Nor was the Tiddim road the only sector from which danger threatened. By the beginning of March 1944, the Japanese 15th and 31st Divisions were poised along the east bank of the Chindwin, from Tanga in the south to Tamanthi in the north. Apart from patrols, no troops of these divisions crossed the river until on the 14th March a small detachment attacked one of our ‘V’ Force observation posts, twelve miles west of Homalin, and was repulsed. On the night of the 15th/16th March, however, both divisions began to move in earnest. The 15th Division, to whom had been entrusted the honour of taking Imphal, crossed in three columns about Thaungdut, with orders ‘to advance through the hills like a ball of fire’. It was to follow the main axis Myothit-Sa
ngshak-Litan and thence round the north of Imphal. Its task was first to isolate and then capture the town. Its columns moved light and fast. On the 18th March, while one of them was pressing our 20th Division’s flank near Myothit, others were approaching Ukhrul and contact was made with them about ten miles south-east of the village, some fifty miles from Imphal.
The 31st Japanese Division at the same time crossed the Chindwin in eight columns on a forty-mile front from Homalin to the north.
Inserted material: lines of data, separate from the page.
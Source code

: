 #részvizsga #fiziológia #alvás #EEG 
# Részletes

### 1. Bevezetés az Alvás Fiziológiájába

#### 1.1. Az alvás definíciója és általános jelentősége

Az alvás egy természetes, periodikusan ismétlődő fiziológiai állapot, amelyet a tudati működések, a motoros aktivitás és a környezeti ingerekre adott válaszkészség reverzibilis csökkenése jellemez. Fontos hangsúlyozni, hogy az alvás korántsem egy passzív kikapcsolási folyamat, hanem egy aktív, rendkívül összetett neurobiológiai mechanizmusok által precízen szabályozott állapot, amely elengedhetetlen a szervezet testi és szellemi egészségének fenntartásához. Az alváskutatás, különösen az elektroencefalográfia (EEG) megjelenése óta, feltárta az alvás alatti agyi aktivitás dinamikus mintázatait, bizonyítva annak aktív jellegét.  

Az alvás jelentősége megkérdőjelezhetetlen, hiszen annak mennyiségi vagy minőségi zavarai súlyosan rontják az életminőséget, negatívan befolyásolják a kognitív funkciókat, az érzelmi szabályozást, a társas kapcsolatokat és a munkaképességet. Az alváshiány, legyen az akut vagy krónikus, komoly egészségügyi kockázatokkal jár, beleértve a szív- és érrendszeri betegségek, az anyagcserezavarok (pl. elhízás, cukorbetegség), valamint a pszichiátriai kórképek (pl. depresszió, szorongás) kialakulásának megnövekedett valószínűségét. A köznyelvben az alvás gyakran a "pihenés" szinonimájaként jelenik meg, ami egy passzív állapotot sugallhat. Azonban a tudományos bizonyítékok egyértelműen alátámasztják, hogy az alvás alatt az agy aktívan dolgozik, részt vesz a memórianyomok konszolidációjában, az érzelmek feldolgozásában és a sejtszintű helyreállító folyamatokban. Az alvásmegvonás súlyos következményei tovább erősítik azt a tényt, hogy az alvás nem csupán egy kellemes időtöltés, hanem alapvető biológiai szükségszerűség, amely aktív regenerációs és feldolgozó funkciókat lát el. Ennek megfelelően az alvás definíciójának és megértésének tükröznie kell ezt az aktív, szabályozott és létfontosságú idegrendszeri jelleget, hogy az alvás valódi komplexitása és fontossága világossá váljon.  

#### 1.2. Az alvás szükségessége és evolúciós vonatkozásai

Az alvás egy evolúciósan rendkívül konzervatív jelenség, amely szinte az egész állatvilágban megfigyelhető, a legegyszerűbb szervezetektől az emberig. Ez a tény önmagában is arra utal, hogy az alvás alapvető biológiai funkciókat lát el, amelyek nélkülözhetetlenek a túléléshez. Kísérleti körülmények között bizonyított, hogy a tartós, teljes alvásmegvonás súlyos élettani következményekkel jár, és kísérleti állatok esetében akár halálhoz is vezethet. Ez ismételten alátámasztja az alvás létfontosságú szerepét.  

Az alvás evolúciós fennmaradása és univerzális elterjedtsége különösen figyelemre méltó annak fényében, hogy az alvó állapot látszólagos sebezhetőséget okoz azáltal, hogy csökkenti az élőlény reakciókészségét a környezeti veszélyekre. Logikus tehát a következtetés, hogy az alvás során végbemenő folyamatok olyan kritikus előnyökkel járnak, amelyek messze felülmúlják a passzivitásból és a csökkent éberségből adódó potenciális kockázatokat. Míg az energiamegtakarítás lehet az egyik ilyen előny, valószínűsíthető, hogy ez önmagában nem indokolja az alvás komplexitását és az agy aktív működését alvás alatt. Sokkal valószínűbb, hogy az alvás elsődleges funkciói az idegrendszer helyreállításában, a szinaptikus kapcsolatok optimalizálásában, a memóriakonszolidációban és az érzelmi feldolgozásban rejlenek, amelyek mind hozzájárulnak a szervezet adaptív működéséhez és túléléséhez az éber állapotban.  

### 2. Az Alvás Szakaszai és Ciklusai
Keeping on the right of their 15th Division, these columns began to push westward like the probing fingers of an extended hand. It was difficult in such close country to discover either their strength or their objectives, but Scoones managed to make a fairly accurate estimate of both. As fighting developed it seemed that one main column, 58 Regimental Group, was to capture Ukhrul and then push for Kohima while another, 60 Regimental Group, turned west on Imphal. Other columns were to cut the main Kohima road north of Imphal, and still more to stream through the Somra Hills towards Jessami, south-east of Kohima. Then the hand was to close, the columns would converge, and, as the Japanese commander described it, they would ‘at one fell swoop fall on Kohima and annihilate the British on that front’. Full of confidence in themselves and contempt for their enemy, they plunged forward.
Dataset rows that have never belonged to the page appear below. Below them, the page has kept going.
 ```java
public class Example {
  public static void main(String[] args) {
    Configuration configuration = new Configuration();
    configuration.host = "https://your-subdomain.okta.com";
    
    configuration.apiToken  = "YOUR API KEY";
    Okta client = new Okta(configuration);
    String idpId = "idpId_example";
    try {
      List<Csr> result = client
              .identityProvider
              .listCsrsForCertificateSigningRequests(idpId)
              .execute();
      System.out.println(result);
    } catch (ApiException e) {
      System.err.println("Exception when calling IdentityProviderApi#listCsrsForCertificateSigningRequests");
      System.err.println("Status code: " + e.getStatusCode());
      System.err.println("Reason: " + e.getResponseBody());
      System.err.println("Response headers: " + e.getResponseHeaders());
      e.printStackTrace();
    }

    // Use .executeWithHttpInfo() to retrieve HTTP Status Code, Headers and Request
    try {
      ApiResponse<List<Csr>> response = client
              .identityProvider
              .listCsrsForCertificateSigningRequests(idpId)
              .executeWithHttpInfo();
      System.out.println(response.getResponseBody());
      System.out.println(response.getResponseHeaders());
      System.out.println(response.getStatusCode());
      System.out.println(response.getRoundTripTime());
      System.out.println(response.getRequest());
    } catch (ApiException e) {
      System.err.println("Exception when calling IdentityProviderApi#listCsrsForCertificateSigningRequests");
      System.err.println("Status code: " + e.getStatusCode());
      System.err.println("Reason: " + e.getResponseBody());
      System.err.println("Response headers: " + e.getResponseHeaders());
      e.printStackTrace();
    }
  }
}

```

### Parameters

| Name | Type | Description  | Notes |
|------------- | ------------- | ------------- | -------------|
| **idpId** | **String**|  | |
In Imphal I was impressed by the steadiness of commanders and troops. Scoones, in control of the tactical battle on the whole Assam front, had been faced with a difficult and momentous decision. The fog of war had descended. He was deluged with reports and rumours of Japanese columns which seemed to flit in and out of the jungle, now here, now there; little was definite and nothing certain. Two things, however, were clear: first that the 17th Division was cut off, and, second, that a strong threat to Imphal itself from the east was developing. Time was short. The commander of 4 Corps had to make up his mind, there and then, whether he would hold his reserve, the 23rd Division, to meet the thrust at Imphal or send the bulk of it towards Tiddim to help out the 17th Division. Calmly he balanced the risks of each course. Rightly he decided to hold to our plan for the battle and to follow the course which would, if successful, more quickly concentrate his corps in the Imphal plain. He therefore sent, first one brigade, and then a second of the 23rd Division to fight down the road towards the 17th Division.